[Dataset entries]
☆ ☆ ☆ ☆
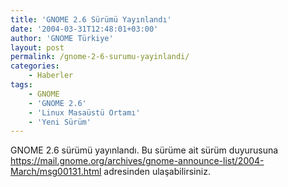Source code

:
 ```yaml
---
title: 'GNOME 2.6 Sürümü Yayınlandı'
date: '2004-03-31T12:48:01+03:00'
author: 'GNOME Türkiye'
layout: post
permalink: /gnome-2-6-surumu-yayinlandi/
categories:
    - Haberler
tags:
    - GNOME
    - 'GNOME 2.6'
    - 'Linux Masaüstü Ortamı'
    - 'Yeni Sürüm'
---
```


GNOME 2.6 sürümü yayınlandı. Bu sürüme ait sürüm duyurusuna <https://mail.gnome.org/archives/gnome-announce-list/2004-March/msg00131.html> adresinden ulaşabilirsiniz.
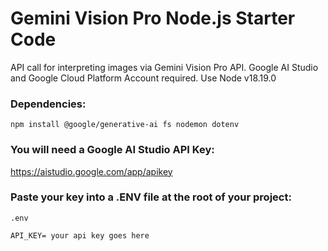 # Gemini Vision Pro Node.js Starter Code
API call for interpreting images via Gemini Vision Pro API. Google AI Studio and Google Cloud Platform Account required.
Use Node v18.19.0
### Dependencies:
```
npm install @google/generative-ai fs nodemon dotenv
```
### You will need a Google AI Studio API Key:
https://aistudio.google.com/app/apikey
### Paste your key into a .ENV file at the root of your project:
```
.env

API_KEY= your api key goes here
```
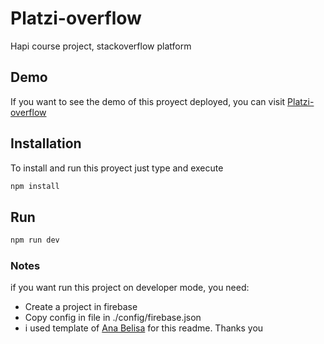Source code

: # Platzi-overflow

Hapi course project, stackoverflow platform


## Demo
If you want to see the demo of this proyect deployed, you can visit [Platzi-overflow](https://platzi-overflow.now.sh/)

## Installation
To install and run this proyect just type and execute
```bash
npm install
```
## Run

```bash
npm run dev
```

### Notes
if you want run this project on developer mode, you need:

- Create a project in firebase
- Copy config in file in ./config/firebase.json
- i used template of [Ana Belisa](https://github.com/anabelisam/readme.md/blob/master/README.md)  for this readme. Thanks you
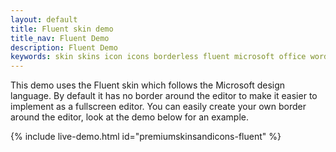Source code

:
 ```yaml
---
layout: default
title: Fluent skin demo
title_nav: Fluent Demo
description: Fluent Demo
keywords: skin skins icon icons borderless fluent microsoft office word customize theme
---
```


This demo uses the Fluent skin which follows the Microsoft design language. By default it has no border around the editor to make it easier to implement as a fullscreen editor. You can easily create your own border around the editor, look at the demo below for an example.

{% include live-demo.html id="premiumskinsandicons-fluent" %}
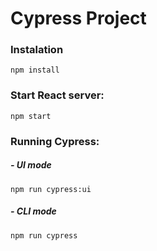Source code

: # Cypress Project

### Instalation

```
npm install
```

### Start React server:

```
npm start
```

### Running Cypress:

##### - UI mode

```
npm run cypress:ui
```

##### - CLI mode

```
npm run cypress
```
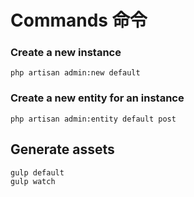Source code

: Commands 命令
============

### Create a new instance
```
php artisan admin:new default
```

### Create a new entity for an instance
```
php artisan admin:entity default post
```

## Generate assets
```
gulp default
gulp watch
```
☆ ☆ ☆ ☆
• _WORK TO COMPLETE_: Reprint each of the records exactly and skip the images.

• _RESULT FOR THIS EXERCISE_:
Source code

:
 ```yaml
---
title: 'GNOME 2.6 Sürümü Yayınlandı'
date: '2004-03-31T12:48:01+03:00'
author: 'GNOME Türkiye'
layout: post
permalink: /gnome-2-6-surumu-yayinlandi/
categories:
    - Haberler
tags:
    - GNOME
    - 'GNOME 2.6'
    - 'Linux Masaüstü Ortamı'
    - 'Yeni Sürüm'
---
```


GNOME 2.6 sürümü yayınlandı. Bu sürüme ait sürüm duyurusuna <https://mail.gnome.org/archives/gnome-announce-list/2004-March/msg00131.html> adresinden ulaşabilirsiniz.
 # Gemini Vision Pro Node.js Starter Code
API call for interpreting images via Gemini Vision Pro API. Google AI Studio and Google Cloud Platform Account required.
Use Node v18.19.0
### Dependencies:
```
npm install @google/generative-ai fs nodemon dotenv
```
### You will need a Google AI Studio API Key:
https://aistudio.google.com/app/apikey
### Paste your key into a .ENV file at the root of your project:
```
.env

API_KEY= your api key goes here
```
Source code

: # Platzi-overflow

Hapi course project, stackoverflow platform


## Demo
If you want to see the demo of this proyect deployed, you can visit [Platzi-overflow](https://platzi-overflow.now.sh/)

## Installation
To install and run this proyect just type and execute
```bash
npm install
```
## Run

```bash
npm run dev
```

### Notes
if you want run this project on developer mode, you need:

- Create a project in firebase
- Copy config in file in ./config/firebase.json
- i used template of [Ana Belisa](https://github.com/anabelisam/readme.md/blob/master/README.md)  for this readme. Thanks you
Source code

:
 ```yaml
---
layout: default
title: Fluent skin demo
title_nav: Fluent Demo
description: Fluent Demo
keywords: skin skins icon icons borderless fluent microsoft office word customize theme
---
```


This demo uses the Fluent skin which follows the Microsoft design language. By default it has no border around the editor to make it easier to implement as a fullscreen editor. You can easily create your own border around the editor, look at the demo below for an example.

{% include live-demo.html id="premiumskinsandicons-fluent" %}
Source code

: # Cypress Project

### Instalation

```
npm install
```

### Start React server:

```
npm start
```

### Running Cypress:

##### - UI mode

```
npm run cypress:ui
```

##### - CLI mode

```
npm run cypress
```
Source code

: Commands 命令
============

### Create a new instance
```
php artisan admin:new default
```

### Create a new entity for an instance
```
php artisan admin:entity default post
```

## Generate assets
```
gulp default
gulp watch
```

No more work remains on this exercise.